Activity. Where a line below has the string "date" in it, include it in the count, and give that count alone.

Data shown.
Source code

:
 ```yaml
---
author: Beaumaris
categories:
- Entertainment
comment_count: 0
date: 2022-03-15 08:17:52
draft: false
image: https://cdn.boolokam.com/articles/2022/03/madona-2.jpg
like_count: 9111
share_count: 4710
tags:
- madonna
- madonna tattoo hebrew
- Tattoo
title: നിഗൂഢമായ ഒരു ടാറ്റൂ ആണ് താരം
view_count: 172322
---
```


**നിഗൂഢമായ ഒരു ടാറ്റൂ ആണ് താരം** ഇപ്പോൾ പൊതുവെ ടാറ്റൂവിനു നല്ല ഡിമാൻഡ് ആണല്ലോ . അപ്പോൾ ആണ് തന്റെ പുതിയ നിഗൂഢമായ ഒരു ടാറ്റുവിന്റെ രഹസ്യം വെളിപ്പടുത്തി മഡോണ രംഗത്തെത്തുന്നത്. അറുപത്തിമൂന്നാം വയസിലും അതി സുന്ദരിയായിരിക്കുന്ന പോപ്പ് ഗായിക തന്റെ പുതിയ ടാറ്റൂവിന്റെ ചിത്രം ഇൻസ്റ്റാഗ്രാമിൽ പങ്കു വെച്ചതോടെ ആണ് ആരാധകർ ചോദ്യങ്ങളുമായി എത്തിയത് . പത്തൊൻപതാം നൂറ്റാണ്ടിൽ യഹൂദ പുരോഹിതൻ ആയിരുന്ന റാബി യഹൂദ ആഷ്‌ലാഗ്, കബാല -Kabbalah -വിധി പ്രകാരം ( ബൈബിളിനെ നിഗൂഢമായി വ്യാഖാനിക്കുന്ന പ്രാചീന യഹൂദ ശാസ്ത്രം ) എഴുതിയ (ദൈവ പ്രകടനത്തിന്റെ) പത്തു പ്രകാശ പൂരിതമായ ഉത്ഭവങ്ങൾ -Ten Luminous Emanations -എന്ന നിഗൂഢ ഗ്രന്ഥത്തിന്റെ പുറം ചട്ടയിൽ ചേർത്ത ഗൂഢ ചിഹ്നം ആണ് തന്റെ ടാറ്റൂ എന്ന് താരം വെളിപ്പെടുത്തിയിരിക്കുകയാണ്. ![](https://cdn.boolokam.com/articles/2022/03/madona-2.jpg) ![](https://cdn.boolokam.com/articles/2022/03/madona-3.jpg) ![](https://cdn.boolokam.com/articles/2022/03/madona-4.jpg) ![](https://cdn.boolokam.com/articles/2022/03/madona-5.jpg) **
* * *
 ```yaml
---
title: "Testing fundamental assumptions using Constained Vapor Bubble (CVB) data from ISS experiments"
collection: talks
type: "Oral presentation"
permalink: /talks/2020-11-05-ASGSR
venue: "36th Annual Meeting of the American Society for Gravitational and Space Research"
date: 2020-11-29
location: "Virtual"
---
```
==
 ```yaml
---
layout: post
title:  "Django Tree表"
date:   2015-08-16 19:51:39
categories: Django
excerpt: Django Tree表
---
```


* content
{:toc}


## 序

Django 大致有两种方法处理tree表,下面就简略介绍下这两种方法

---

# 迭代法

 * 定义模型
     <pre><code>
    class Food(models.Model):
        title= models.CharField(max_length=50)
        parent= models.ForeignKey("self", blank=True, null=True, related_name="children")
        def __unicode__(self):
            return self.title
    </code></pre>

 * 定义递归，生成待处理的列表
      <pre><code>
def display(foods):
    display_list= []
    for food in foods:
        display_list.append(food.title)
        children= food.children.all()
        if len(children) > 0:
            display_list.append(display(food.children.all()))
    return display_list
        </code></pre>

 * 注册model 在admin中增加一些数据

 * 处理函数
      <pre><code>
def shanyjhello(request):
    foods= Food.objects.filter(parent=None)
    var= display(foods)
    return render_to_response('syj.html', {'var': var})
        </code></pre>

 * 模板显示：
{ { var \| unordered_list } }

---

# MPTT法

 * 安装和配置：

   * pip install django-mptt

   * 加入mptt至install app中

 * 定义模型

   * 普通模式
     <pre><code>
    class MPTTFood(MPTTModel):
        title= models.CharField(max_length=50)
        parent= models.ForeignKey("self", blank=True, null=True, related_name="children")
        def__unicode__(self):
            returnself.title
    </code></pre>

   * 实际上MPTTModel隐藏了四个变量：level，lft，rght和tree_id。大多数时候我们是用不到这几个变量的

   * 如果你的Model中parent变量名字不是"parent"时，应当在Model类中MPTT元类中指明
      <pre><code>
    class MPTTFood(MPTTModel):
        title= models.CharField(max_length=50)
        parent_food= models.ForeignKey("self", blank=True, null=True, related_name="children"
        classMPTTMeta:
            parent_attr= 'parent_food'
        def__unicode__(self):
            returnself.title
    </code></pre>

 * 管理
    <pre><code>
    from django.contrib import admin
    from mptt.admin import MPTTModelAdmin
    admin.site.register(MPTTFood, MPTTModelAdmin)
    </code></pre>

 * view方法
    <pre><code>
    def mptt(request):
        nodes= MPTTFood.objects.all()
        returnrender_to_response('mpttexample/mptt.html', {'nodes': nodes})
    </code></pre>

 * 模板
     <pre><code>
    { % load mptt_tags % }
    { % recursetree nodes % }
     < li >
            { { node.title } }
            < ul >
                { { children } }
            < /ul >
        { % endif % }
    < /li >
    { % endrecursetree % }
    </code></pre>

Exercise answer. 3